We set a target HbS level of 30%. In our study, only 24% of the patients achieved an HbS level below 30% after chronic transfusion, despite the use of erythrocytapheresis. This could be due to a lack of homogeneity in our practices. However, higher HbS levels prior to the next exchange transfusion have frequently been reported [28,29,30], thereby underscoring the difficulty with complying with the recommendations. Moreover, the statistical analysis showed that with a post-exchange Hb level of approximately 10–11 g/dL, a blood exchange volume of ≥ 32 mL/kg, and an interval of ≤ 30 days between each RBCx procedure, the residual HbS level can be maintained below 30%. It is often difficult though to attain this level. However, the optimal pre‐exchange Hb level for stroke prevention has not been clearly defined. Cohen et al. have confirmed that a target pretransfusion HbS level of 50% imparts a high level of protection against recurrent stroke in SCD [31]. Moreover, in the SWiTCH study in the United States, pretransfusion HbS levels ranged between 22 and 51% in the various centres [32]. Some studies have reported a target HbS level of > 30% during stroke recurrence [33, 34]. Despite a target HbS level of 47%, we did not encounter a single stroke recurrence.
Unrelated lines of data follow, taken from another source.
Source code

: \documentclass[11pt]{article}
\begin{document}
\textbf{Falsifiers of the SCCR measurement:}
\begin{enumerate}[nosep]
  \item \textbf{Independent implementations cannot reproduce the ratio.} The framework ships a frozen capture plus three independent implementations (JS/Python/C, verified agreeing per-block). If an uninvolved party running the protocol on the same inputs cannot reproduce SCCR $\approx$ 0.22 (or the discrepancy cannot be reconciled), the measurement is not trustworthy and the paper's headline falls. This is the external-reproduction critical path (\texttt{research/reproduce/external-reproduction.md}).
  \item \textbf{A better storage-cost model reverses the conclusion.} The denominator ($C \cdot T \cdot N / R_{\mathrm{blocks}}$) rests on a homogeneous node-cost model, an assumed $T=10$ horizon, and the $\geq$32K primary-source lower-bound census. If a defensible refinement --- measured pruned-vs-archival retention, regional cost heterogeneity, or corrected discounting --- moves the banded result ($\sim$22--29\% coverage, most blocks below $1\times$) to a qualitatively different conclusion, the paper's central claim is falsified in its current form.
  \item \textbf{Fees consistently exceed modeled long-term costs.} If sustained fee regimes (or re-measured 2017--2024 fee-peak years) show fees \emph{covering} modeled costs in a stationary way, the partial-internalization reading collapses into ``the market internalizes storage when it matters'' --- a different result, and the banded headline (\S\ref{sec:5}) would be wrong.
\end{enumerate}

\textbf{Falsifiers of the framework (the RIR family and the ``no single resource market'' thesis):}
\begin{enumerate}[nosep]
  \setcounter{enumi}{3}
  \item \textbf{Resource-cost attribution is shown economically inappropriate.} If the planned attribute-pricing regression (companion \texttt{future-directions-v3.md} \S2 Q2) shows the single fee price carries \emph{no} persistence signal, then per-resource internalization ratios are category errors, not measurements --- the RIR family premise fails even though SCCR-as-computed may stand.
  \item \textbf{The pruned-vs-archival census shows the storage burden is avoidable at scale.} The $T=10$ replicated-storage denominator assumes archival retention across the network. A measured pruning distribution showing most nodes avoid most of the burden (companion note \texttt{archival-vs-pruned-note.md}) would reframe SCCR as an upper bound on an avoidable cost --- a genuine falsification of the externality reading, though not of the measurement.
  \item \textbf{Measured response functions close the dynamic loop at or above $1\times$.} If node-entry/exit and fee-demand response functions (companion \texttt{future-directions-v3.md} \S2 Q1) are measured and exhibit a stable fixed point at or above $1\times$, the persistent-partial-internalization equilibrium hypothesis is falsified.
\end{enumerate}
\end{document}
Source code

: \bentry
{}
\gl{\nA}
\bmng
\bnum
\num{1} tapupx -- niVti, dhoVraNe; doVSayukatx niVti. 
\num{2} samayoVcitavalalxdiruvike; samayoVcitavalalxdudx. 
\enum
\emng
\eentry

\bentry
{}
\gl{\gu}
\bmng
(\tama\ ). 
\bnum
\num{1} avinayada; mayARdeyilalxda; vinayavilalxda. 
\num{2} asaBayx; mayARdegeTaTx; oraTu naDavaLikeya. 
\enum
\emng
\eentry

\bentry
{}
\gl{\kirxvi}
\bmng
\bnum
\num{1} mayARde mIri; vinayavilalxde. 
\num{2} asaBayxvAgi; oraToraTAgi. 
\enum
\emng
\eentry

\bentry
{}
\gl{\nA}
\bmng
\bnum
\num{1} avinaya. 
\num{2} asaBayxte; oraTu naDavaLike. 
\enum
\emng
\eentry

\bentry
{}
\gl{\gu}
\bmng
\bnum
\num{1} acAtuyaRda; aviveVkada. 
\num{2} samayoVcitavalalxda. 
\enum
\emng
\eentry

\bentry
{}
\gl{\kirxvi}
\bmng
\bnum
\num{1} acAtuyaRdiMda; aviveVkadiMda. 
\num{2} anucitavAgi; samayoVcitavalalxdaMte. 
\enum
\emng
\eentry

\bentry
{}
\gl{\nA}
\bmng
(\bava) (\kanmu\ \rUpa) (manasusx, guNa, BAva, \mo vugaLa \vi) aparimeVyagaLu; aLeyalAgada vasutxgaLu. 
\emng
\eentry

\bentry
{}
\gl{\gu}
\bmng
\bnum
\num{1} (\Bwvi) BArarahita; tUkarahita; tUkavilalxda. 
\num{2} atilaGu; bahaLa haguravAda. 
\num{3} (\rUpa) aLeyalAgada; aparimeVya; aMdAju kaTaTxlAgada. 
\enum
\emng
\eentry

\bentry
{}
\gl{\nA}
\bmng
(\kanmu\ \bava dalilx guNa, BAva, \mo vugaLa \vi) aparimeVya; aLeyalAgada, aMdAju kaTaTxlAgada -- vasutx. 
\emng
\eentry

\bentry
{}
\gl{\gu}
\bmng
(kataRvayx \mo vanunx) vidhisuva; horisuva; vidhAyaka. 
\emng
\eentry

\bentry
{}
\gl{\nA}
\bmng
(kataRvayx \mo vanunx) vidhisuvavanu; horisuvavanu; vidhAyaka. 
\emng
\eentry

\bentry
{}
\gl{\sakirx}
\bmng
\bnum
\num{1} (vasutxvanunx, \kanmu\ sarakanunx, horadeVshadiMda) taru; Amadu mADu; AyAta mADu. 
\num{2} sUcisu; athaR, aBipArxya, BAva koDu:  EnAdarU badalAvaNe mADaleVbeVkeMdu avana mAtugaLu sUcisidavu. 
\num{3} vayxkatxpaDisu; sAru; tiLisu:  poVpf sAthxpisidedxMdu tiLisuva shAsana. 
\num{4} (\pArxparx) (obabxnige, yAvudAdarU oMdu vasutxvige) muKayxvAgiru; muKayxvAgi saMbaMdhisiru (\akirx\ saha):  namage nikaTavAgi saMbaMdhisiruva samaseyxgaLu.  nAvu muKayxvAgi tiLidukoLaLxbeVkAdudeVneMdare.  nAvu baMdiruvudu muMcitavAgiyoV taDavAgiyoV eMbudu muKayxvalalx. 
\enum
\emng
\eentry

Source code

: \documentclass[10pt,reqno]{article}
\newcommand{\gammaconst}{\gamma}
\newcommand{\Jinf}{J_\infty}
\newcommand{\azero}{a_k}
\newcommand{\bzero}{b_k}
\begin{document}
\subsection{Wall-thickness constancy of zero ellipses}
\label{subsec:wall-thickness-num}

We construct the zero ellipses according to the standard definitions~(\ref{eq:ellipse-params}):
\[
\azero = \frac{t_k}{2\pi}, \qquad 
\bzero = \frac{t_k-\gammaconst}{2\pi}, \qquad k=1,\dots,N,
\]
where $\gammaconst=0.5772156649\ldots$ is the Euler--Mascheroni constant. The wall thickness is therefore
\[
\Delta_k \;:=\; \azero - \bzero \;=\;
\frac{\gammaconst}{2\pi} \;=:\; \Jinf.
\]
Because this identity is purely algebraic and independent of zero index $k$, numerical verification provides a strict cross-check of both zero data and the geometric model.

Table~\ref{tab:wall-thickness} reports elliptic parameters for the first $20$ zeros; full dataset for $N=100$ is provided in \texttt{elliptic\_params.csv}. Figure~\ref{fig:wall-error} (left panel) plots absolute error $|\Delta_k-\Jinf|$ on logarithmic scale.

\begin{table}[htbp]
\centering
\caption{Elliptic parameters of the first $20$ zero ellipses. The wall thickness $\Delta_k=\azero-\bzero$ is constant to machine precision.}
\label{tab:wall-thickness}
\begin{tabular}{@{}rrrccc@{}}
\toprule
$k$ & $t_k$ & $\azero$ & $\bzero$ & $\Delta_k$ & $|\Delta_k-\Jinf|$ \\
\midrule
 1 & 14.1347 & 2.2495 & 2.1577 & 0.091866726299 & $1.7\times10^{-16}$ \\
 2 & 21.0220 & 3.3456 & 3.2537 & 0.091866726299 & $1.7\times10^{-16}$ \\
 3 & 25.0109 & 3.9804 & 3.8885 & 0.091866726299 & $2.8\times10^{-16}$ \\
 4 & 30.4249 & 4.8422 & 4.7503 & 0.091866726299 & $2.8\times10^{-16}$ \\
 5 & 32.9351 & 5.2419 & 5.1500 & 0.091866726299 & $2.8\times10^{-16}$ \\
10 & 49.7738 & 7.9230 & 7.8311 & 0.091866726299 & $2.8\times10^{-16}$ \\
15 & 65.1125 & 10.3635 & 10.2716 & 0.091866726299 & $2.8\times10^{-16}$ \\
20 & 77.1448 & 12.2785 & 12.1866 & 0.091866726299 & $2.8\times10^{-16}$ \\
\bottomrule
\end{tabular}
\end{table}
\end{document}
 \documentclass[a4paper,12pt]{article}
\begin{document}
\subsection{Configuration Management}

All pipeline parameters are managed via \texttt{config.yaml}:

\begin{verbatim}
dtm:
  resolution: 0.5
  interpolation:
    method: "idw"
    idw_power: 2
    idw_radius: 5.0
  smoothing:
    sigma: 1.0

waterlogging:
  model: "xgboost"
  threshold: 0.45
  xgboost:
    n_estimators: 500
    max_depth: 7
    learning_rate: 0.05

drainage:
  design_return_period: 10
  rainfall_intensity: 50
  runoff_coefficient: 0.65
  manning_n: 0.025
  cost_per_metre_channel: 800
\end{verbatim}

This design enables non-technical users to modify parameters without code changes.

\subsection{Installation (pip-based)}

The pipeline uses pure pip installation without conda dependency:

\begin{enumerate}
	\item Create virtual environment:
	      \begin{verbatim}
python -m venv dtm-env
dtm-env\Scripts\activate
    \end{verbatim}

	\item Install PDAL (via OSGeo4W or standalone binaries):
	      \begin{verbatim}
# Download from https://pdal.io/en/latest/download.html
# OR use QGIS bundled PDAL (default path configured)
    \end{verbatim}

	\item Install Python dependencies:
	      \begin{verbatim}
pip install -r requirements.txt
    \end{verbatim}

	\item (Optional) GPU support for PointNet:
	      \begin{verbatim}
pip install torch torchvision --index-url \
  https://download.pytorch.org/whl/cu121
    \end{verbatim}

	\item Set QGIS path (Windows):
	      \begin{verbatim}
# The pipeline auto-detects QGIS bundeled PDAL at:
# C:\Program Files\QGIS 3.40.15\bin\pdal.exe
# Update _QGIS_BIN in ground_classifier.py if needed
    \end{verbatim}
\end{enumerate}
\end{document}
Although chronic transfusion is presently the only proven therapy for primary or secondary stroke prevention in sickle cell children, recent studies have demonstrated the efficacy of HU in maintaining normal TCD velocities after at least 1 year of chronic blood transfusion [35]. These studies are promising, as the duration of chronic transfusions is unknown when the child lacks a compatible HLA donor for a hematopoietic stem cell transplantation. Indeed, as in the case with other therapeutic aphereses, good vascular access is required, although this can often be difficult to obtain in paediatric sickle cell patients requiring a chronic exchange transfusion program. Regarding the punctual transfusion, our results were satisfactory. We had no difficulty achieving hemoglobin S < 30%. Also, a multivariate model now allows us to improve our transfusion performance. Whenever possible, peripheral access is ideal for RBCx because it is safer. With patients for whom peripheral venous access is impossible, a double‐lumen femoral catheter (used for very short-term access) with a high flow is needed, and this can be associated with infections, thrombosis, and difficulties with blood withdrawal [36,37,38]. In addition, the use of femoral lines is not standard or required in the majority of patients. Arteriovenous fistulas have been suggested [38, 39], but there has been a paucity of data to date in the literature regarding their use in children with SCD [38, 40].

Conclusion

Erythrocytapheresis is useful and safe for patients with SCD who require a chronic exchange transfusion program. However, the optimal pretransfusion HbS level for stroke prevention remains unclear. Despite a target HbS level of 47%, we did not encounter a single stroke recurrence. In the case of acute RBCx, to reduce the rate of HbS < 30%, the apheresis machine should be programmed with the aim of achieving a post-exchange Hb level ≥ 10 g/dL (or a post-exchange haematocrit at ≥ 30%) and the total exchange volume ≥ 35 mL/Kg of body weight. We recommend the use of heparin locking, with 500 units in each lumen of a double‐lumen central venous catheter. This procedure is less time consuming for nurses and patients and it improves the iron overload. It can also be performed successfully in children without having to resort to using a central line.